About CMS INDUSLAW and Cyril Amarchand Mangaldas

CMS INDUSLAW is the product of one of Indian legal market’s most consequential tie-ups in recent memory. Formerly known as IndusLaw — established in 2000 and ranked the seventh-largest law firm in India — the firm became a member of CMS, the international organisation of independent law firms, in mid-2025, completing its onboarding by the end of that year. The combined entity gives CMS INDUSLAW access to over 7,000 lawyers across 84+ offices in 49 countries, while the Indian firm’s 400+ lawyers and 60 partners provide the domestic depth. The firm has been on an active disputes-focused hiring spree in Mumbai: as recently as August 2025, it brought in senior partner Abeezar Faizullabhoy and two partners from Argus Partners to bolster its dispute resolution bench. Sagar’s appointment as practice head now crowns that build-out with dedicated white-collar and international sanctions leadership.

Cyril Amarchand Mangaldas needs little introduction. India’s largest law firm by headcount and revenue, CAM has consistently ranked among the country’s top-tier practices across every major discipline. Its disputes and white-collar practice is among the most recognised in the country, and losing Sagar — one of its named co-heads and a Legal 500-ranked practitioner — to a rival building for international scale is a meaningful talent event. CMS INDUSLAW has now joined AZB & Partners, which onboarded five CAM partners, and Anagram Partners, which hired two, in a broader pattern of senior-level departures from CAM over recent months.

For more on India’s top legal employers, read our Law Firms coverage.

Practice Implications for CMS INDUSLAW

Sagar’s hire is not merely additive — it is architectural. CMS INDUSLAW’s pitch to multinational clients has always depended on its ability to offer seamlessly coordinated cross-border advice. The disputes and investigations side of that offer has, until now, lacked a dedicated senior practitioner with both Indian regulatory depth and hard international experience. Sagar fills that gap precisely. At CMS INDUSLAW, he will lead the firm’s practice in cross-border litigation, regulatory investigations, white-collar crime, corporate and forensic investigations, and international sanctions and sanctions advisory — a mandate that maps almost perfectly onto the kinds of mandates that flow from the firm’s CMS network referrals.
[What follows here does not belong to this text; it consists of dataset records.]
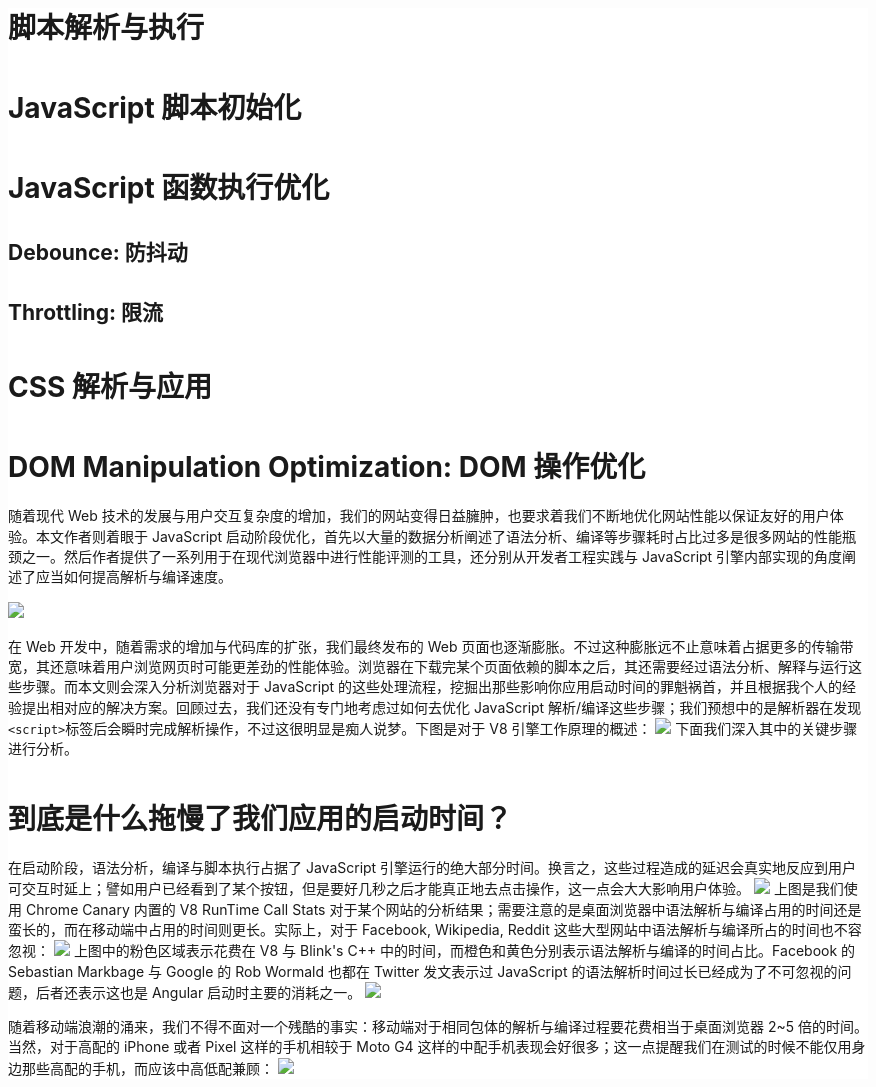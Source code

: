 # 脚本解析与执行

# JavaScript 脚本初始化

# JavaScript 函数执行优化

## Debounce: 防抖动

## Throttling: 限流

# CSS 解析与应用

# DOM Manipulation Optimization: DOM 操作优化

随着现代 Web 技术的发展与用户交互复杂度的增加，我们的网站变得日益臃肿，也要求着我们不断地优化网站性能以保证友好的用户体验。本文作者则着眼于 JavaScript 启动阶段优化，首先以大量的数据分析阐述了语法分析、编译等步骤耗时占比过多是很多网站的性能瓶颈之一。然后作者提供了一系列用于在现代浏览器中进行性能评测的工具，还分别从开发者工程实践与 JavaScript 引擎内部实现的角度阐述了应当如何提高解析与编译速度。

![](https://coding.net/u/hoteam/p/Cache/git/raw/master/2017/2/1/ZpwZLFDNYZodJDerr7-37A.png)

在 Web 开发中，随着需求的增加与代码库的扩张，我们最终发布的 Web 页面也逐渐膨胀。不过这种膨胀远不止意味着占据更多的传输带宽，其还意味着用户浏览网页时可能更差劲的性能体验。浏览器在下载完某个页面依赖的脚本之后，其还需要经过语法分析、解释与运行这些步骤。而本文则会深入分析浏览器对于 JavaScript 的这些处理流程，挖掘出那些影响你应用启动时间的罪魁祸首，并且根据我个人的经验提出相对应的解决方案。回顾过去，我们还没有专门地考虑过如何去优化 JavaScript 解析/编译这些步骤；我们预想中的是解析器在发现`<script>`标签后会瞬时完成解析操作，不过这很明显是痴人说梦。下图是对于 V8 引擎工作原理的概述：
![](https://coding.net/u/hoteam/p/Cache/git/raw/master/2017/2/1/GuWInZljjvtDpdeT6O0emA.png)
下面我们深入其中的关键步骤进行分析。

# 到底是什么拖慢了我们应用的启动时间？

在启动阶段，语法分析，编译与脚本执行占据了 JavaScript 引擎运行的绝大部分时间。换言之，这些过程造成的延迟会真实地反应到用户可交互时延上；譬如用户已经看到了某个按钮，但是要好几秒之后才能真正地去点击操作，这一点会大大影响用户体验。
![](https://coding.net/u/hoteam/p/Cache/git/raw/master/2017/2/1/M94-AavlZjGoudZG.png)
上图是我们使用 Chrome Canary 内置的 V8 RunTime Call Stats 对于某个网站的分析结果；需要注意的是桌面浏览器中语法解析与编译占用的时间还是蛮长的，而在移动端中占用的时间则更长。实际上，对于 Facebook, Wikipedia, Reddit 这些大型网站中语法解析与编译所占的时间也不容忽视：
![](https://coding.net/u/hoteam/p/Cache/git/raw/master/2017/2/1/XjHkzz0B7KlcDbLFD1JS8Q.png)
上图中的粉色区域表示花费在 V8 与 Blink's C++ 中的时间，而橙色和黄色分别表示语法解析与编译的时间占比。Facebook 的 Sebastian Markbage 与 Google 的 Rob Wormald 也都在 Twitter 发文表示过 JavaScript 的语法解析时间过长已经成为了不可忽视的问题，后者还表示这也是 Angular 启动时主要的消耗之一。
![](https://coding.net/u/hoteam/p/Cache/git/raw/master/2017/2/1/nkJwMuE5PpgF_pE0e6RM6g.jpeg)

随着移动端浪潮的涌来，我们不得不面对一个残酷的事实：移动端对于相同包体的解析与编译过程要花费相当于桌面浏览器 2~5 倍的时间。当然，对于高配的 iPhone 或者 Pixel 这样的手机相较于 Moto G4 这样的中配手机表现会好很多；这一点提醒我们在测试的时候不能仅用身边那些高配的手机，而应该中高低配兼顾：
![](https://coding.net/u/hoteam/p/Cache/git/raw/master/2017/2/1/dnhO1M_zlmAhvtQY_7tZmA.jpeg)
The timing also aligns with a structural surge in demand. Indian companies are facing heightened scrutiny under US customs and export control regulations, FCPA enforcement, and sanctions regimes — all areas where Sagar has a documented and published track record. His recent writing at CAM covered US tariff penalties on Indian oil trade, FCPA and False Claims Act exposure for Indian multinationals, and FCRA compliance — precisely the regulatory headwinds that CMS INDUSLAW’s global client base is navigating.

  • Sanctions and cross-border regulatory work: Sagar brings rare India-plus-international sanctions advisory capability at a moment when Indian companies face escalating US, EU, and UK sanctions exposure — a practice gap CMS INDUSLAW now closes at the equity partner level.
  • International arbitration and litigation: The founding partners specifically called out complex international arbitration and litigation as areas his addition will strengthen, deepening a practice line that is critical to the firm’s CMS network referral pipeline.
  • White-collar and forensic investigations: His forensic and corporate investigations expertise — covering anti-bribery, PMLA, extradition, and serious fraud — positions CMS INDUSLAW to compete for mandates that have historically gone to Magic Circle and Big Law firms with India desks.
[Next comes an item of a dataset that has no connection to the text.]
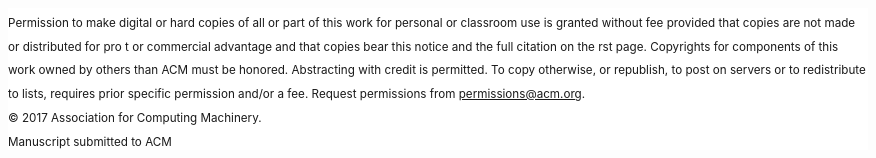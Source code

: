 <sub>Permission to make digital or hard copies of all or part of this work for personal or classroom use is granted without fee provided that copies are not made or distributed for pro t or commercial advantage and that copies bear this notice and the full citation on the  rst page. Copyrights for components of this work owned by others than ACM must be honored. Abstracting with credit is permitted. To copy otherwise, or republish, to post on servers or to redistribute to lists, requires prior specific permission and/or a fee. Request permissions from permissions@acm.org.<br>
&copy; 2017 Association for Computing Machinery. 
<br>Manuscript submitted to ACM</sub>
The Bigger Picture: Indian Legal Talent Market 2026

The lateral market in Indian law has shifted gear. What was once a slow-moving, tenure-bound system is now characterised by equity-level movement between firms with genuine strategic intent — and the white-collar and disputes segment is at the centre of it. Regulatory complexity has compounded: US secondary sanctions, FCPA enforcement targeting Indian entities, RBI and SEBI’s expanding investigation powers, and the liberalisation of India’s own legal market have all turbocharged demand for practitioners who can work across both domestic criminal law and international enforcement frameworks. Firms that can field such lawyers are winning mandates that did not exist five years ago.

Sagar’s move also reflects a broader pattern visible across India’s top-tier firms in 2025–2026: senior disputes and white-collar practitioners are being recruited at the equity level — not merely as laterals, but as practice architects. Comparable momentum is visible in adjacent fields, with forensic investigation boutiques, international arbitration practices, and PMLA-specialist teams all seeing elevated partner-level activity. For CMS INDUSLAW, landing a practitioner of Sagar’s pedigree — with two decades of experience, Freshfields and PwC pedigree, and a Chambers-ranked practice — is a statement of arrival in a segment where the firm had ambition but limited brand recognition.
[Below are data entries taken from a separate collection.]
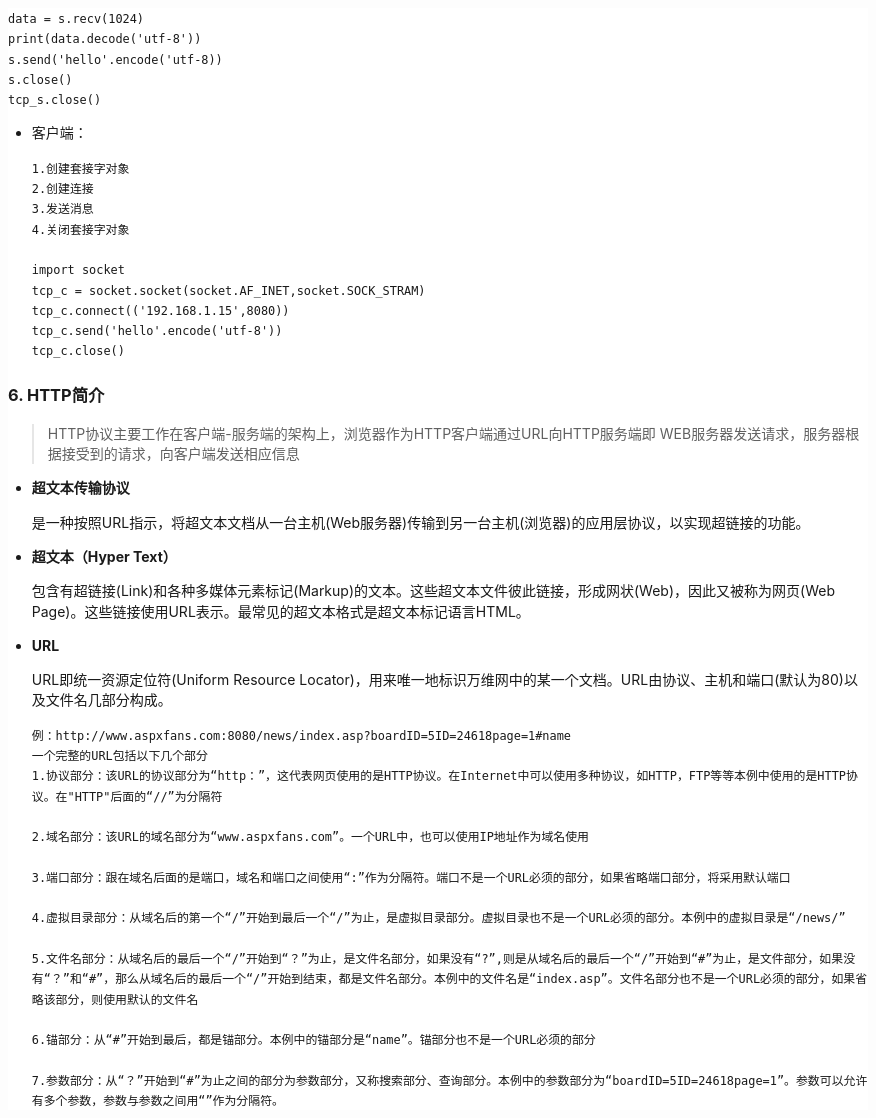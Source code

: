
   ```
  data = s.recv(1024)
  print(data.decode('utf-8'))
  s.send('hello'.encode('utf-8))
  s.close()
  tcp_s.close()
  
  ```

- 客户端：

  ```
  1.创建套接字对象
  2.创建连接
  3.发送消息
  4.关闭套接字对象
  
  import socket
  tcp_c = socket.socket(socket.AF_INET,socket.SOCK_STRAM)
  tcp_c.connect(('192.168.1.15',8080))
  tcp_c.send('hello'.encode('utf-8'))
  tcp_c.close()
  
  ```



### 6. HTTP简介

> HTTP协议主要工作在客户端-服务端的架构上，浏览器作为HTTP客户端通过URL向HTTP服务端即 WEB服务器发送请求，服务器根据接受到的请求，向客户端发送相应信息

- **超文本传输协议**

  是一种按照URL指示，将超文本文档从一台主机(Web服务器)传输到另一台主机(浏览器)的应用层协议，以实现超链接的功能。

- **超文本（Hyper Text）**

  包含有超链接(Link)和各种多媒体元素标记(Markup)的文本。这些超文本文件彼此链接，形成网状(Web)，因此又被称为网页(Web Page)。这些链接使用URL表示。最常见的超文本格式是超文本标记语言HTML。

- **URL**

  URL即统一资源定位符(Uniform Resource Locator)，用来唯一地标识万维网中的某一个文档。URL由协议、主机和端口(默认为80)以及文件名几部分构成。

  ```
  例：http://www.aspxfans.com:8080/news/index.asp?boardID=5ID=24618page=1#name
  一个完整的URL包括以下几个部分
  1.协议部分：该URL的协议部分为“http：”，这代表网页使用的是HTTP协议。在Internet中可以使用多种协议，如HTTP，FTP等等本例中使用的是HTTP协议。在"HTTP"后面的“//”为分隔符
  
  2.域名部分：该URL的域名部分为“www.aspxfans.com”。一个URL中，也可以使用IP地址作为域名使用
  
  3.端口部分：跟在域名后面的是端口，域名和端口之间使用“:”作为分隔符。端口不是一个URL必须的部分，如果省略端口部分，将采用默认端口
  
  4.虚拟目录部分：从域名后的第一个“/”开始到最后一个“/”为止，是虚拟目录部分。虚拟目录也不是一个URL必须的部分。本例中的虚拟目录是“/news/”
  
  5.文件名部分：从域名后的最后一个“/”开始到“？”为止，是文件名部分，如果没有“?”,则是从域名后的最后一个“/”开始到“#”为止，是文件部分，如果没有“？”和“#”，那么从域名后的最后一个“/”开始到结束，都是文件名部分。本例中的文件名是“index.asp”。文件名部分也不是一个URL必须的部分，如果省略该部分，则使用默认的文件名
  
  6.锚部分：从“#”开始到最后，都是锚部分。本例中的锚部分是“name”。锚部分也不是一个URL必须的部分
  
  7.参数部分：从“？”开始到“#”为止之间的部分为参数部分，又称搜索部分、查询部分。本例中的参数部分为“boardID=5ID=24618page=1”。参数可以允许有多个参数，参数与参数之间用“”作为分隔符。
  
  ```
What This Means for the Indian Legal Market

Faraz Alam Sagar’s arrival at CMS INDUSLAW as practice head signals that the firm is no longer content to treat disputes as a secondary offering — it is actively building a premium, internationally competitive bench in a practice area that is growing faster than almost any other in India. Watch for further hires around the white-collar and sanctions core, and for CMS INDUSLAW to begin appearing on mandates that have historically been ring-fenced by CAM, AZB, and India desks of global firms. The race to own India’s cross-border disputes and regulatory enforcement market is now fully joined.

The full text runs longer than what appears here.